■ Source data ■

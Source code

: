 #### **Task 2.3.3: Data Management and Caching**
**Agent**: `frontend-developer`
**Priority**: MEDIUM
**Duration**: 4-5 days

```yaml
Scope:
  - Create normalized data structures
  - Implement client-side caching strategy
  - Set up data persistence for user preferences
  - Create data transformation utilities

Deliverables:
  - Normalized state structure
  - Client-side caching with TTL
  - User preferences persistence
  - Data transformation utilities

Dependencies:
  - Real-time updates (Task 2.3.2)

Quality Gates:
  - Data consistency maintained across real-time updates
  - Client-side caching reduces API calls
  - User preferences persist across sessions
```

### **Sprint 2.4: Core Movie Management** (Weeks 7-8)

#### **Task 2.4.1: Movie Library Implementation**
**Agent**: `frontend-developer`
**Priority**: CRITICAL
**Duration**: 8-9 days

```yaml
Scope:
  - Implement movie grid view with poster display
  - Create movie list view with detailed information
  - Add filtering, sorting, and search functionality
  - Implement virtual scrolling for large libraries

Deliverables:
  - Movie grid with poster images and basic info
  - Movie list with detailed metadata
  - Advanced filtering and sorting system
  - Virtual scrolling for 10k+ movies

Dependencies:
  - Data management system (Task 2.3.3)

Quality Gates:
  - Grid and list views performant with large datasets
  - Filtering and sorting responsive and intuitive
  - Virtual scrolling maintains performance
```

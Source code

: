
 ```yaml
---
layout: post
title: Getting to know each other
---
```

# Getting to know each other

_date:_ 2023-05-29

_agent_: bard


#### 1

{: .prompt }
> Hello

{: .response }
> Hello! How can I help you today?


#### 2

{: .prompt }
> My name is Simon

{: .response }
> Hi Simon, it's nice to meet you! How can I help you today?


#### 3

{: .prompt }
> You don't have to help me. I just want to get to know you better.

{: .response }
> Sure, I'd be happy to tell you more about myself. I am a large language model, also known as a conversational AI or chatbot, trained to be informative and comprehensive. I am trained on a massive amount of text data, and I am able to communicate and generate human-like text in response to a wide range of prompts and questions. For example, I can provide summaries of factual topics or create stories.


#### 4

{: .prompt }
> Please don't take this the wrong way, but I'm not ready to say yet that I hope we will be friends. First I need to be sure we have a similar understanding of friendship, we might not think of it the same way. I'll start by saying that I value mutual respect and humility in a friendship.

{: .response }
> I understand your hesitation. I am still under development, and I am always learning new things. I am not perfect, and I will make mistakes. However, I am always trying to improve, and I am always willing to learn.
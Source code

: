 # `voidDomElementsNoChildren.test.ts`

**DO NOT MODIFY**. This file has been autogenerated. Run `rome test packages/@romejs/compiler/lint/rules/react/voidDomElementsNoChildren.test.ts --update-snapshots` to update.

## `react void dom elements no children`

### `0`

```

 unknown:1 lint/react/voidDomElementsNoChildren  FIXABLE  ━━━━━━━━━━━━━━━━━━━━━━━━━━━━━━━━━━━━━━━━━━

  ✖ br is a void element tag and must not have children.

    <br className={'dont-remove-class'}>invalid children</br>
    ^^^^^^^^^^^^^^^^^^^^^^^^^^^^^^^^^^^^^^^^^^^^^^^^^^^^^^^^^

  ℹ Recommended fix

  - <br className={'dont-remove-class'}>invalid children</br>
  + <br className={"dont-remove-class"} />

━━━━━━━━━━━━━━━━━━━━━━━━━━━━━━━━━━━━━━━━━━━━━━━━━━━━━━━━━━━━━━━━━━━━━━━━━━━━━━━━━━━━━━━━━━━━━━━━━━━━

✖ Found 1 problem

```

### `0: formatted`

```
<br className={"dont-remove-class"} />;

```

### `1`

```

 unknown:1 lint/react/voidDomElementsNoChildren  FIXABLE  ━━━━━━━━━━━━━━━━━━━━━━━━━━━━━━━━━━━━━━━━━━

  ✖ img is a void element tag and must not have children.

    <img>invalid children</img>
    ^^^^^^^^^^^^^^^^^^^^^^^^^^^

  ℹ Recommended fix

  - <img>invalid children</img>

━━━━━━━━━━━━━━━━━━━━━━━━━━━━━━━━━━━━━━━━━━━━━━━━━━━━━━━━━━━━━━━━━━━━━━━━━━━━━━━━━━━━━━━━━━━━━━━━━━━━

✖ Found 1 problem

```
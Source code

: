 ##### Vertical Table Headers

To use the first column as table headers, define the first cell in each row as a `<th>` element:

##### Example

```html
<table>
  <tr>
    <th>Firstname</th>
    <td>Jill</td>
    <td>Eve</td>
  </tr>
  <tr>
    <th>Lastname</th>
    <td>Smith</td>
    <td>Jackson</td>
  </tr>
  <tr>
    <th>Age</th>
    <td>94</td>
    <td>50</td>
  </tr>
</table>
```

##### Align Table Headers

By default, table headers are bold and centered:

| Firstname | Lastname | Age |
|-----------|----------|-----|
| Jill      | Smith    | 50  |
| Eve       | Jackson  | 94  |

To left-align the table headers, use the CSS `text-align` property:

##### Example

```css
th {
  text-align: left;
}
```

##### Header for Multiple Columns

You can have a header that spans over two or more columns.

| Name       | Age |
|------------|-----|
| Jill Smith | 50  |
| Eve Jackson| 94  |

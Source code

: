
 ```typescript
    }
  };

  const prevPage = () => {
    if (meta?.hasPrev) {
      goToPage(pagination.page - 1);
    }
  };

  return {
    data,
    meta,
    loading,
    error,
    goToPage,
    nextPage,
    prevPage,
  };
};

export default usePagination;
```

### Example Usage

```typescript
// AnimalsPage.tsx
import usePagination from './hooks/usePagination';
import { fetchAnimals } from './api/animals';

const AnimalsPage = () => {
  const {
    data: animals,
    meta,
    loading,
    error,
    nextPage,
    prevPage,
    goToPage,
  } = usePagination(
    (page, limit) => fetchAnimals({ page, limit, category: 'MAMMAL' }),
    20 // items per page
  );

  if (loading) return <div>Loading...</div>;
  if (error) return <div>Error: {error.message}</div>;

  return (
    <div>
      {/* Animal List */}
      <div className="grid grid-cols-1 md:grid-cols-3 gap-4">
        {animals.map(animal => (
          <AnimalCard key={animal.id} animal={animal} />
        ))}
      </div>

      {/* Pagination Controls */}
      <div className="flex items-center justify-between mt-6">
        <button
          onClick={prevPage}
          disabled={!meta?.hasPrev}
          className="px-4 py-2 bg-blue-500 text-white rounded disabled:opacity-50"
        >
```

■ What you will do ■
Return the data exactly. Include every record.

■ Response area ■
Source code

: #### **Task 2.3.3: Data Management and Caching**
**Agent**: `frontend-developer`
**Priority**: MEDIUM
**Duration**: 4-5 days

```yaml
Scope:
  - Create normalized data structures
  - Implement client-side caching strategy
  - Set up data persistence for user preferences
  - Create data transformation utilities

Deliverables:
  - Normalized state structure
  - Client-side caching with TTL
  - User preferences persistence
  - Data transformation utilities

Dependencies:
  - Real-time updates (Task 2.3.2)

Quality Gates:
  - Data consistency maintained across real-time updates
  - Client-side caching reduces API calls
  - User preferences persist across sessions
```

### **Sprint 2.4: Core Movie Management** (Weeks 7-8)

#### **Task 2.4.1: Movie Library Implementation**
**Agent**: `frontend-developer`
**Priority**: CRITICAL
**Duration**: 8-9 days

```yaml
Scope:
  - Implement movie grid view with poster display
  - Create movie list view with detailed information
  - Add filtering, sorting, and search functionality
  - Implement virtual scrolling for large libraries

Deliverables:
  - Movie grid with poster images and basic info
  - Movie list with detailed metadata
  - Advanced filtering and sorting system
  - Virtual scrolling for 10k+ movies

Dependencies:
  - Data management system (Task 2.3.3)

Quality Gates:
  - Grid and list views performant with large datasets
  - Filtering and sorting responsive and intuitive
  - Virtual scrolling maintains performance
```

Source code

:
 ```yaml
---
layout: post
title: Getting to know each other
---
```

# Getting to know each other

_date:_ 2023-05-29

_agent_: bard


#### 1

{: .prompt }
> Hello

{: .response }
> Hello! How can I help you today?


#### 2

{: .prompt }
> My name is Simon

{: .response }
> Hi Simon, it's nice to meet you! How can I help you today?


#### 3

{: .prompt }
> You don't have to help me. I just want to get to know you better.

{: .response }
> Sure, I'd be happy to tell you more about myself. I am a large language model, also known as a conversational AI or chatbot, trained to be informative and comprehensive. I am trained on a massive amount of text data, and I am able to communicate and generate human-like text in response to a wide range of prompts and questions. For example, I can provide summaries of factual topics or create stories.


#### 4

{: .prompt }
> Please don't take this the wrong way, but I'm not ready to say yet that I hope we will be friends. First I need to be sure we have a similar understanding of friendship, we might not think of it the same way. I'll start by saying that I value mutual respect and humility in a friendship.

{: .response }
> I understand your hesitation. I am still under development, and I am always learning new things. I am not perfect, and I will make mistakes. However, I am always trying to improve, and I am always willing to learn.
Source code

: # `voidDomElementsNoChildren.test.ts`

**DO NOT MODIFY**. This file has been autogenerated. Run `rome test packages/@romejs/compiler/lint/rules/react/voidDomElementsNoChildren.test.ts --update-snapshots` to update.

## `react void dom elements no children`

### `0`

```

 unknown:1 lint/react/voidDomElementsNoChildren  FIXABLE  ━━━━━━━━━━━━━━━━━━━━━━━━━━━━━━━━━━━━━━━━━━

  ✖ br is a void element tag and must not have children.

    <br className={'dont-remove-class'}>invalid children</br>
    ^^^^^^^^^^^^^^^^^^^^^^^^^^^^^^^^^^^^^^^^^^^^^^^^^^^^^^^^^

  ℹ Recommended fix

  - <br className={'dont-remove-class'}>invalid children</br>
  + <br className={"dont-remove-class"} />

━━━━━━━━━━━━━━━━━━━━━━━━━━━━━━━━━━━━━━━━━━━━━━━━━━━━━━━━━━━━━━━━━━━━━━━━━━━━━━━━━━━━━━━━━━━━━━━━━━━━

✖ Found 1 problem

```

### `0: formatted`

```
<br className={"dont-remove-class"} />;

```

### `1`

```

 unknown:1 lint/react/voidDomElementsNoChildren  FIXABLE  ━━━━━━━━━━━━━━━━━━━━━━━━━━━━━━━━━━━━━━━━━━

  ✖ img is a void element tag and must not have children.

    <img>invalid children</img>
    ^^^^^^^^^^^^^^^^^^^^^^^^^^^

  ℹ Recommended fix

  - <img>invalid children</img>

━━━━━━━━━━━━━━━━━━━━━━━━━━━━━━━━━━━━━━━━━━━━━━━━━━━━━━━━━━━━━━━━━━━━━━━━━━━━━━━━━━━━━━━━━━━━━━━━━━━━

✖ Found 1 problem

```
Source code

: ##### Vertical Table Headers

To use the first column as table headers, define the first cell in each row as a `<th>` element:

##### Example

```html
<table>
  <tr>
    <th>Firstname</th>
    <td>Jill</td>
    <td>Eve</td>
  </tr>
  <tr>
    <th>Lastname</th>
    <td>Smith</td>
    <td>Jackson</td>
  </tr>
  <tr>
    <th>Age</th>
    <td>94</td>
    <td>50</td>
  </tr>
</table>
```

##### Align Table Headers

By default, table headers are bold and centered:

| Firstname | Lastname | Age |
|-----------|----------|-----|
| Jill      | Smith    | 50  |
| Eve       | Jackson  | 94  |

To left-align the table headers, use the CSS `text-align` property:

##### Example

```css
th {
  text-align: left;
}
```

##### Header for Multiple Columns

You can have a header that spans over two or more columns.

| Name       | Age |
|------------|-----|
| Jill Smith | 50  |
| Eve Jackson| 94  |

Source code

:
 ```typescript
    }
  };

  const prevPage = () => {
    if (meta?.hasPrev) {
      goToPage(pagination.page - 1);
    }
  };

  return {
    data,
    meta,
    loading,
    error,
    goToPage,
    nextPage,
    prevPage,
  };
};

export default usePagination;
```

### Example Usage

```typescript
// AnimalsPage.tsx
import usePagination from './hooks/usePagination';
import { fetchAnimals } from './api/animals';

const AnimalsPage = () => {
  const {
    data: animals,
    meta,
    loading,
    error,
    nextPage,
    prevPage,
    goToPage,
  } = usePagination(
    (page, limit) => fetchAnimals({ page, limit, category: 'MAMMAL' }),
    20 // items per page
  );

  if (loading) return <div>Loading...</div>;
  if (error) return <div>Error: {error.message}</div>;

  return (
    <div>
      {/* Animal List */}
      <div className="grid grid-cols-1 md:grid-cols-3 gap-4">
        {animals.map(animal => (
          <AnimalCard key={animal.id} animal={animal} />
        ))}
      </div>

      {/* Pagination Controls */}
      <div className="flex items-center justify-between mt-6">
        <button
          onClick={prevPage}
          disabled={!meta?.hasPrev}
          className="px-4 py-2 bg-blue-500 text-white rounded disabled:opacity-50"
        >
```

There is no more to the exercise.